Lebedev OpEd Comparing Bigotry Against Russians to BLM Reflects an Unfortunate Misstep

A lot of what I do with respect to the issues of Russia and U.S.-Russia relations is intended to educate an English-speaking audience about Russia in a fair-minded and fact-based way. That includes encouraging citizen diplomacy and writing about what Russia is really like as opposed to all the misinformation the average American is bombarded with. In my writing I try to explain Russia’s history, geography and culture in order to give Americans an understanding of what shapes Russia’s worldview and perceived interests. A huge portion of that writing involves critiquing and countering US/UK writers who say uninformed things about Russia, thereby contributing to inflammatory rhetoric and unnecessary conflict with the world’s other nuclear superpower. So I feel compelled to point out when a Russian writer does something similar with an English-speaking audience that is just as unhelpful.

On August 2nd, Alexander Lebedev published an oped at RT discussing incidents of anti-Russian bigotry that he has encountered while traveling and working abroad. Given that he chose to publish this piece in an English-speaking outlet, his audience and the people he is making his case to are presumably those in the English-speaking world, a significant chunk of which will be Americans.

At one point, after relaying a list of incidents (including the denial of a proposal to make modern electric ships in coastal Italy and having to drop the idea of a lawsuit against a baker in Britain whom he accidentally overpaid by $300,000), he makes a comparison to Black Lives Matter (BLM): Russia Lives Matter:

So, I have been thinking: perhaps it’s time we started our own movement called Russian Lives Also Matter! Sure, you could say that measures taken by the West against Russian tycoons (some have sanctions imposed on them, some are denied citizenship or kicked out of countries, others had their legally acquired Cyprus citizenship revoked) are partly compensated by their massive wealth – but shouldn’t they enjoy the same rights as everyone else?

This reference to Russian Lives Matter was also included in the headline. This was an unfortunate misstep by Lebedev. The examples of bigotry cited in the article, while they are unfair and should be called out, are not by any stretch of the imagination comparable to black Americans being murdered by the police.

There is debate within the US about the direction BLM has taken since it started out in response to the police killing of an unarmed black man named Michael Brown in Ferguson, Missouri in 2014. However, it was still a hugely disproportionate analogy for Lebedev to make.

There clearly is bigotry against Russians in US media, politics and culture (and elsewhere in the west) – which I have written extensively about – and I think Lebedev’s larger point about it being a problem that needs to be addressed is valid. But disproportionate and exaggerated comparisons are not helpful and will make some of the Americans – who are a part of the intended audience he’s clearly trying to appeal to – think that he’s an out-of-touch billionaire trying to compare his travails to that of low-income minorities who are being killed by police. Consequently, they will be a lot less likely to take him seriously and undermine the cause he is trying to bring attention to. In that case, I’m not sure what the practical point of his piece was.

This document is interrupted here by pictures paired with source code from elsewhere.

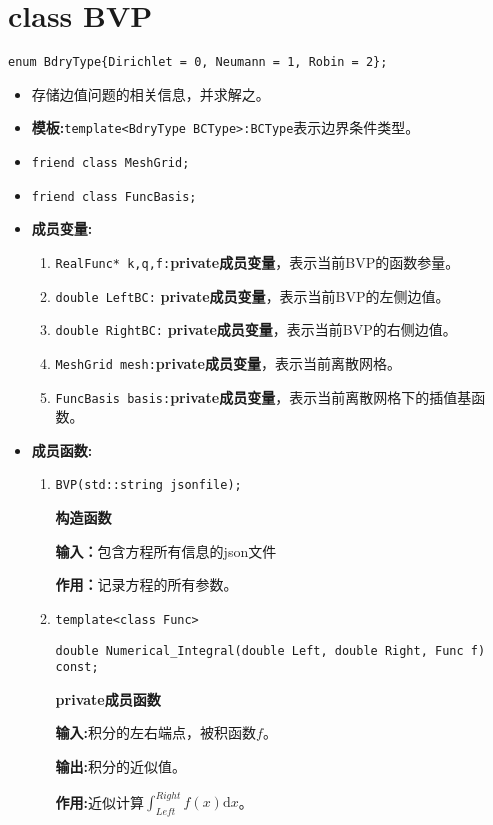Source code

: \documentclass[UTF8]{ctexart}
\theoremstyle{plain}
\theoremstyle{definition}
\theoremstyle{remark}
\newcommand{\dif}{\mathrm{d}}
\begin{document}
\section{class BVP}
\texttt{enum BdryType\{Dirichlet = 0, Neumann = 1, Robin = 2\};}
\begin{itemize}
    \item 存储边值问题的相关信息，并求解之。
    \item \textbf{模板:}\texttt{template<BdryType BCType>:}\texttt{BCType}表示边界条件类型。
    \item \texttt{friend class MeshGrid;}
    \item \texttt{friend class FuncBasis;}
    \item \textbf{成员变量:}
    \begin{enumerate}
        \item \texttt{RealFunc* k,q,f:}\textbf{private成员变量}，表示当前BVP的函数参量。
        \item \texttt{double LeftBC:}
        \textbf{private成员变量}，表示当前BVP的左侧边值。
        \item \texttt{double RightBC:}
        \textbf{private成员变量}，表示当前BVP的右侧边值。
        \item \texttt{MeshGrid mesh:}\textbf{private成员变量}，表示当前离散网格。
        \item \texttt{FuncBasis basis:}\textbf{private成员变量}，表示当前离散网格下的插值基函数。
    \end{enumerate}
    \item \textbf{成员函数:}
    \begin{enumerate}
        \item \texttt{BVP(std::string jsonfile);}
        
        \textbf{构造函数}

        \textbf{输入：}包含方程所有信息的json文件

        \textbf{作用：}记录方程的所有参数。
        
        \item 
        \texttt{template<class Func>}

        \texttt{double Numerical\_Integral(double Left, double Right, Func f) const;}

        \textbf{private成员函数}

        \textbf{输入:}积分的左右端点，被积函数$f$。

        \textbf{输出:}积分的近似值。

        \textbf{作用:}近似计算$\int_{Left}^{Right}f(x)\dif x$。


\end{enumerate}
\end{itemize}
\end{document}

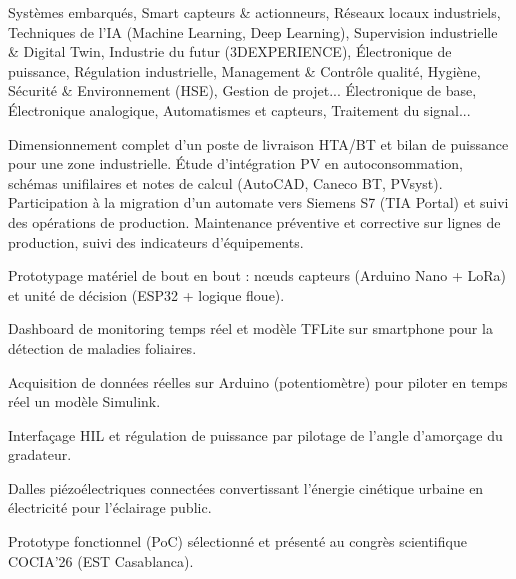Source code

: \documentclass[10pt,a4paper]{../altacv}
\begin{document}
\cvidentite
{}
\makecvheader

\cvformation
{Systèmes embarqués, Smart capteurs \& actionneurs, Réseaux locaux industriels, Techniques de l’IA (Machine Learning, Deep Learning), Supervision industrielle \& Digital Twin, Industrie du futur (3DEXPERIENCE), Électronique de puissance, Régulation industrielle, Management \& Contrôle qualité, Hygiène, Sécurité \& Environnement (HSE), Gestion de projet...}
{Électronique de base, Électronique analogique, Automatismes et capteurs, Traitement du signal...}

\expcore
{Dimensionnement complet d’un poste de livraison HTA/BT et bilan de puissance pour une zone industrielle.}
{Étude d’intégration PV en autoconsommation, schémas unifilaires et notes de calcul (AutoCAD, Caneco BT, PVsyst).}
\vspace{2pt}
\expmenara
{Participation à la migration d’un automate vers Siemens S7 (TIA Portal) et suivi des opérations de production.}
{Maintenance préventive et corrective sur lignes de production, suivi des indicateurs d’équipements.}

\begin{cvitems}
  \item Prototypage matériel de bout en bout : nœuds capteurs (Arduino Nano + LoRa) et unité de décision (ESP32 + logique floue).
  \item Dashboard de monitoring temps réel et modèle TFLite sur smartphone pour la détection de maladies foliaires.
\end{cvitems}
\vspace{2pt}
\begin{cvitems}
  \item Acquisition de données réelles sur Arduino (potentiomètre) pour piloter en temps réel un modèle Simulink.
  \item Interfaçage HIL et régulation de puissance par pilotage de l’angle d’amorçage du gradateur.
\end{cvitems}
\vspace{2pt}
\begin{cvitems}
  \item Dalles piézoélectriques connectées convertissant l’énergie cinétique urbaine en électricité pour l’éclairage public.
  \item Prototype fonctionnel (PoC) sélectionné et présenté au congrès scientifique COCIA’26 (EST Casablanca).
\end{cvitems}
\end{document}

We need to do everything possible to encourage diplomacy and programs that will pave the way for mutual understanding between the world’s two nuclear superpowers – which gives both countries and both peoples a special responsibility in the world. Uninformed and/or inflammatory rhetoric on either side is a huge obstacle to this goal. It would help for everyone on both sides to take this responsibility seriously and be more thoughtful about what they say publicly.